Thanks to the popularity of tribal artwork within the tattooing industry in the past few decades there are many cultures around the globe that have seen a revival in their ancient practices of tattooing which was used by them for centuries to decorate the body. However, the purpose of these designs were not purely for adornment like they are now but were designed so that each symbol used had its own meaning which was used to tell a story, usually about the wearer’s life. An Iban tattoo is a prime example of this and this tribe and its artwork originates from the Malaysian island of Borneo. While there are many cultures in the world which have used tattoos to decorate their bodies, the Iban tradition is certainly one of the most well developed and interesting.
In centuries past most adult members of the Iban tribe – both men and men – would be tattooed for the first time as they approached adulthood. The beauty of the artwork used for an Iban tattoo is that each design had its own meaning and these designs would vary considerably in different areas with each region having its own specific artwork. For young men of the tribe their first tattoo was a depiction of a local flower – a member of the aubergine plant family – which was known as the “bunga terung.” This was tattooed close to the collar bone, underneath its outside edge as this was believed to make the wearer strong. This part of the body was where the straps from their heavy back packs would rest as they set out for their bejalai, a journey which all young men of the tribe undertook on the eve of manhood to gain wealth, fame and fortune. These journeys could last weeks, months or even years during which the youths would visit other Iban communities to help the tribes there. As a reward for his efforts there, he would receive additional tattoos all of which would tell the story of his adventures upon his return. The young female members of the tribe stayed within their own communities where they were taught all the necessary skills required by women of the tribe. For every new skill the women accomplished, such as weaving, they would receive a special tattoo design in honor of their achievement.
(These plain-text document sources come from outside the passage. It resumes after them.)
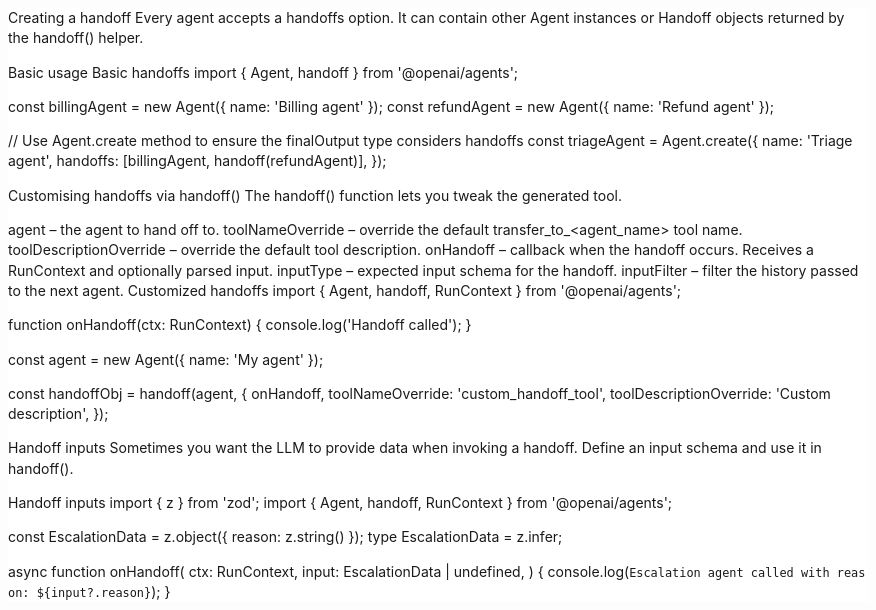 Creating a handoff
Every agent accepts a handoffs option. It can contain other Agent instances or Handoff objects returned by the handoff() helper.

Basic usage
Basic handoffs
import { Agent, handoff } from '@openai/agents';

const billingAgent = new Agent({ name: 'Billing agent' });
const refundAgent = new Agent({ name: 'Refund agent' });

// Use Agent.create method to ensure the finalOutput type considers handoffs
const triageAgent = Agent.create({
  name: 'Triage agent',
  handoffs: [billingAgent, handoff(refundAgent)],
});

Customising handoffs via handoff()
The handoff() function lets you tweak the generated tool.

agent – the agent to hand off to.
toolNameOverride – override the default transfer_to_<agent_name> tool name.
toolDescriptionOverride – override the default tool description.
onHandoff – callback when the handoff occurs. Receives a RunContext and optionally parsed input.
inputType – expected input schema for the handoff.
inputFilter – filter the history passed to the next agent.
Customized handoffs
import { Agent, handoff, RunContext } from '@openai/agents';

function onHandoff(ctx: RunContext) {
  console.log('Handoff called');
}

const agent = new Agent({ name: 'My agent' });

const handoffObj = handoff(agent, {
  onHandoff,
  toolNameOverride: 'custom_handoff_tool',
  toolDescriptionOverride: 'Custom description',
});

Handoff inputs
Sometimes you want the LLM to provide data when invoking a handoff. Define an input schema and use it in handoff().

Handoff inputs
import { z } from 'zod';
import { Agent, handoff, RunContext } from '@openai/agents';

const EscalationData = z.object({ reason: z.string() });
type EscalationData = z.infer<typeof EscalationData>;

async function onHandoff(
  ctx: RunContext<EscalationData>,
  input: EscalationData | undefined,
) {
  console.log(`Escalation agent called with reason: ${input?.reason}`);
}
Many of these original designs have seen a revival in recent years as the Iban tattoo has become a popular aspect of tribal artwork used in tattooing today. One of the most popular and widely recognized symbols is the Iban scorpion, also referred too as kala which ahs been around for centuries. This has close connotations with another mythical symbol, the aso which is a dog and dragon combined that was deemed to protect the wearer from malevolent spirits. In the kala design, the claws of the scorpion were originally designed to signify the back end of the dog while the hooked ends at the back of the scorpion represented the open jaws of dog’s mouth. If you are interested in tribal body art then this particular design, which is much rarer than some of the more commonly requested tribal symbols, is one that will definitely help you stand out from the crowd.